Task.
Find every line of the records that has "frac" and return it.

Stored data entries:
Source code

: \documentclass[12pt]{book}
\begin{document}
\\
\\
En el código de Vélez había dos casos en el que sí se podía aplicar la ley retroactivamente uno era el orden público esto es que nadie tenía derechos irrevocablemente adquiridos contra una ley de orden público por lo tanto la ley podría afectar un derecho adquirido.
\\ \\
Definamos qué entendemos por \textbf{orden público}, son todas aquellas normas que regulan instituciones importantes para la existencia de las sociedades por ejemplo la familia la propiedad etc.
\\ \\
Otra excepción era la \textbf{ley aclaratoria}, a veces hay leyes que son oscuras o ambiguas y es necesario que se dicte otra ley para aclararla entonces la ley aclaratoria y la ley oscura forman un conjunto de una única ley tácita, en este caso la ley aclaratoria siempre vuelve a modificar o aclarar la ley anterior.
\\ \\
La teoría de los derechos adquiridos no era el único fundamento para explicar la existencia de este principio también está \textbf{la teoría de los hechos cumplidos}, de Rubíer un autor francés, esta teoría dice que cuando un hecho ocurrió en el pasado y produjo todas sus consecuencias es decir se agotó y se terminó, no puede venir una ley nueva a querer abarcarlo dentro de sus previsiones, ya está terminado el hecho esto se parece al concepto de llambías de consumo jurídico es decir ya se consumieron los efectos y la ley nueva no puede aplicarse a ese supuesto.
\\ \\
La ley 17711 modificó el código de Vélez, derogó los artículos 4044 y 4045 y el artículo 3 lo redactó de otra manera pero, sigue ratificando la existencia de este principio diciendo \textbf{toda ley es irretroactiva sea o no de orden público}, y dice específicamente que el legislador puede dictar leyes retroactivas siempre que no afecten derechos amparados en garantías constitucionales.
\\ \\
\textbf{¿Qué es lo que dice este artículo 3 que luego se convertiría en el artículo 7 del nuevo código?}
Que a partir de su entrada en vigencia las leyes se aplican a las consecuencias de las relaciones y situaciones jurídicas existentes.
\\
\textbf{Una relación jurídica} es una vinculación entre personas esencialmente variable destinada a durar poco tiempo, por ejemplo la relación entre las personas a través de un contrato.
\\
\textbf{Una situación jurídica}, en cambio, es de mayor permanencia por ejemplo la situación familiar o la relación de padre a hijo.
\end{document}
* * *
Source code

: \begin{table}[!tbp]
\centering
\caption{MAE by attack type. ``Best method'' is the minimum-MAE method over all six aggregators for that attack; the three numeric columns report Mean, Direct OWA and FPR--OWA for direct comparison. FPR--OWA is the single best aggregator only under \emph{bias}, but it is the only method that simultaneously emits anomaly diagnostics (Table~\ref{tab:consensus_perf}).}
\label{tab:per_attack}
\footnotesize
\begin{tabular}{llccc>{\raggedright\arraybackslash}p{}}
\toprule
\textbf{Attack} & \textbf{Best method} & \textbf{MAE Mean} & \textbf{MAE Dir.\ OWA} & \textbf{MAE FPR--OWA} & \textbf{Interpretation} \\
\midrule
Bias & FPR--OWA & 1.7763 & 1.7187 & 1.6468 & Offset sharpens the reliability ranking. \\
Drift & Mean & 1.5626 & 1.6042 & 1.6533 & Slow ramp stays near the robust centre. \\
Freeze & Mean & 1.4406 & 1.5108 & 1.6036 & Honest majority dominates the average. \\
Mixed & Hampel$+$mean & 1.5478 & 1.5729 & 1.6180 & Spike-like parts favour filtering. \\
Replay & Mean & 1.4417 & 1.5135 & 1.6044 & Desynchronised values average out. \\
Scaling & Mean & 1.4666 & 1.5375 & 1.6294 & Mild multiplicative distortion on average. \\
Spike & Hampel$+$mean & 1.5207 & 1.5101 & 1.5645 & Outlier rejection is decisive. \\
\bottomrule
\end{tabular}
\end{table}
--
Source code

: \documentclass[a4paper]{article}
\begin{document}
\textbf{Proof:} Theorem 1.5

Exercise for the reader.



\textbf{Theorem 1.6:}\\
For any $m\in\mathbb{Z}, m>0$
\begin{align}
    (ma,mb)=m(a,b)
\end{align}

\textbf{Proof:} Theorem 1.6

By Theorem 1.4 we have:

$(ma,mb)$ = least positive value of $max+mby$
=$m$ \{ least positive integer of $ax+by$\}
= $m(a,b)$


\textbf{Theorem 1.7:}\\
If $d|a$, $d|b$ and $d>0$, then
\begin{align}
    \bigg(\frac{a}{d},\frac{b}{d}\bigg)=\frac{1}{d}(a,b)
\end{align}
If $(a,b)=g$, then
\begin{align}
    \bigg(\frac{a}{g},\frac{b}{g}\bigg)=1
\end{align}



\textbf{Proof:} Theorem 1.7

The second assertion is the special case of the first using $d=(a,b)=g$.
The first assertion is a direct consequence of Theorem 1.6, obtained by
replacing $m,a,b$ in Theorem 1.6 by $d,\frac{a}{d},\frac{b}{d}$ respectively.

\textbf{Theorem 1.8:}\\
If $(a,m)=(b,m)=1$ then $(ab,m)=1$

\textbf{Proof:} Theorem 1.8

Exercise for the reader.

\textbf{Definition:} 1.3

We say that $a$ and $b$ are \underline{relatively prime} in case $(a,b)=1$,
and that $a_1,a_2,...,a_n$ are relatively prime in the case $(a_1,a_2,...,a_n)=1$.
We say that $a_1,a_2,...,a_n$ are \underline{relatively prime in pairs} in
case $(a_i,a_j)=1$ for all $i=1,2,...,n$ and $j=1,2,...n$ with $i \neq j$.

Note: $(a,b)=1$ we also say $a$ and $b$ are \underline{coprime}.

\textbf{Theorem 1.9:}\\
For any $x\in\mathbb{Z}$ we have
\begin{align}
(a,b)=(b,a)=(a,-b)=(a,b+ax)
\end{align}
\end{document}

Your solution.
    \bigg(\frac{a}{d},\frac{b}{d}\bigg)=\frac{1}{d}(a,b)
    \bigg(\frac{a}{g},\frac{b}{g}\bigg)=1
replacing $m,a,b$ in Theorem 1.6 by $d,\frac{a}{d},\frac{b}{d}$ respectively.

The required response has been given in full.